The lawyer-petitioner Rathnam called the remission of the sentences, particularly in the Melavalavu case, “a dangerous precedent”. The court, he told Frontline, understanding the sensitivity of the issue and to avoid any untoward law and order problem, issued a set of interim directions to the State on the released convicts. The court asked them to stay in Vellore district pending disposal of the petition and to present themselves periodically before the District Probation Officer and Superintendent of Police of Vellore. Even their passports were asked to be deposited with the police.

The State government told the court that the release of three convicts in 2008 had not created any law and order situation. It also told the Bench that it had scrutinised all the relevant documents and the recommendations of the committee that selected prisoners for possible remission for their premature release.

The judges, Justices S. Vaidyanathan and N. Anand Venkatesh, felt that the intention of the accused was not only to commit murder but also to terrorise the Dalit community of the village so that they would not take part in the panchayat election.

The court noted that the case “cannot be looked [at] from the angle of a regular murder case and this case has an impact on the persons belonging to the downtrodden section of the society and the society at large and it also set a precedent for all future cases of similar nature. A reading of the [State government’s] status report prima facie shows that the case has not been strictly scrutinised from this angle.”

The court further held that “what Ambalakarars [the other backward class (OBC) group that wields power in Melavalavu village] could not achieve legally has been achieved by resorting to violence and taking law into their own hands.”

The village panchayat was reserved for Dalits. The court pointed out the lacunae during the trial of the case. It said that though the prosecution clearly proved the charges under Section 3(2)(v) of the SC/ST (Prevention of Atrocities) Act, 1989, the accused were not given punishment under it. There was no appeal also from the State government also on this, the High Court pointed out. [The sentences were given under the Indian Penal Code].

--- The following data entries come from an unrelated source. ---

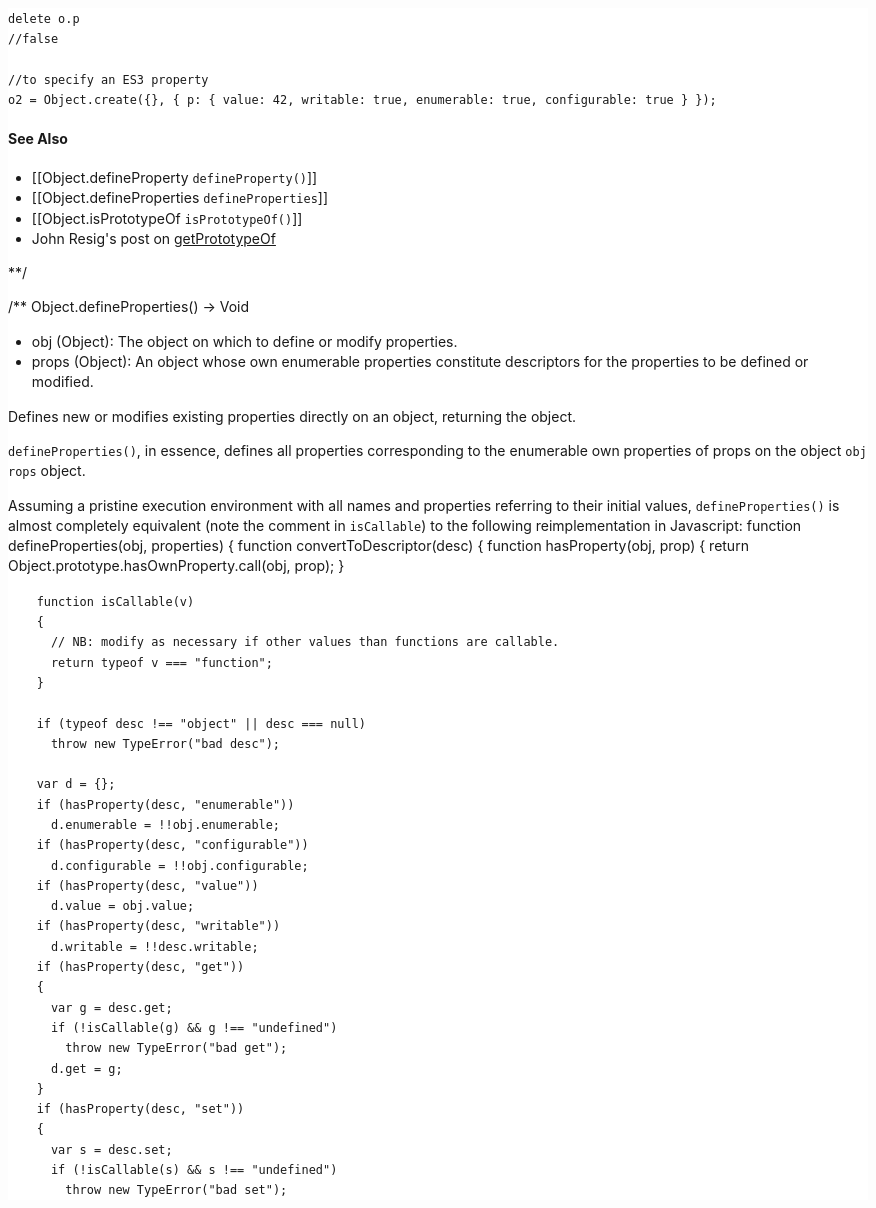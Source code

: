 	delete o.p
	//false
	
	//to specify an ES3 property
	o2 = Object.create({}, { p: { value: 42, writable: true, enumerable: true, configurable: true } });
	        

#### See Also
* [[Object.defineProperty `defineProperty()`]]
* [[Object.defineProperties `defineProperties`]]
* [[Object.isPrototypeOf `isPrototypeOf()`]]
* John Resig's post on [getPrototypeOf](http://ejohn.org/blog/objectgetprototypeof/)
 

**/

/**
Object.defineProperties() -> Void
- obj (Object): The object on which to define or modify properties.
- props (Object): An object whose own enumerable properties constitute descriptors for the properties to be defined or modified.

Defines new or modifies existing properties directly on an object, returning the object.

`defineProperties()`, in essence, defines all properties corresponding to the enumerable own properties of props on the object `objrops` object.

Assuming a pristine execution environment with all names and properties referring to their initial values, `defineProperties()` is almost completely equivalent (note the comment in `isCallable`) to the following reimplementation in Javascript:
	function defineProperties(obj, properties)
	{
	  function convertToDescriptor(desc)
	  {
	    function hasProperty(obj, prop)
	    {
	      return Object.prototype.hasOwnProperty.call(obj, prop);
	    }
	
	    function isCallable(v)
	    {
	      // NB: modify as necessary if other values than functions are callable.
	      return typeof v === "function";
	    }
	
	    if (typeof desc !== "object" || desc === null)
	      throw new TypeError("bad desc");
	
	    var d = {};
	    if (hasProperty(desc, "enumerable"))
	      d.enumerable = !!obj.enumerable;
	    if (hasProperty(desc, "configurable"))
	      d.configurable = !!obj.configurable;
	    if (hasProperty(desc, "value"))
	      d.value = obj.value;
	    if (hasProperty(desc, "writable"))
	      d.writable = !!desc.writable;
	    if (hasProperty(desc, "get"))
	    {
	      var g = desc.get;
	      if (!isCallable(g) && g !== "undefined")
	        throw new TypeError("bad get");
	      d.get = g;
	    }
	    if (hasProperty(desc, "set"))
	    {
	      var s = desc.set;
	      if (!isCallable(s) && s !== "undefined")
	        throw new TypeError("bad set");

Activists said the murders created a fear psychosis in the minds of the oppressed. The High Court drew attention to the Supreme Court observation in Epuru Sudhakar and another vs Government of A.P. and Others (2006) that in the use of parallel powers other than laws to grant pardons and reprieves under Articles 72 [by President] and 161 [Governor] of the Constitution, a matter of discretion was to be exercised on public consideration keeping in mind the family of the victims and society as a whole. The apex court observed that the power of remission should be exercised in a manner which is consistent with the basic principles of fairness and certainty.

The High Court bench, while accepting that the power of remission and pardon was placed “on a high pedestal”, noted that the exercise of such power could be a subject matter of judicial scrutiny if the relevant factors were not taken into consideration before the government order was passed for premature release. The court asked the State government to submit all the relevant documents for its scrutiny.

The politics of remission of sentences of convicts in Tamil Nadu has remained controversial. As suggested by the Madurai Bench of the Madras High Court, lawyers, activists and social workers have urged the State and Union governments to formulate proper guidelines on remissions, especially in cases involving diabolic crimes. However, the fact, an activist said, is that remission of sentence in Tamil Nadu and elsewhere in the country was all about politics and had little to do with reformation of prisoners.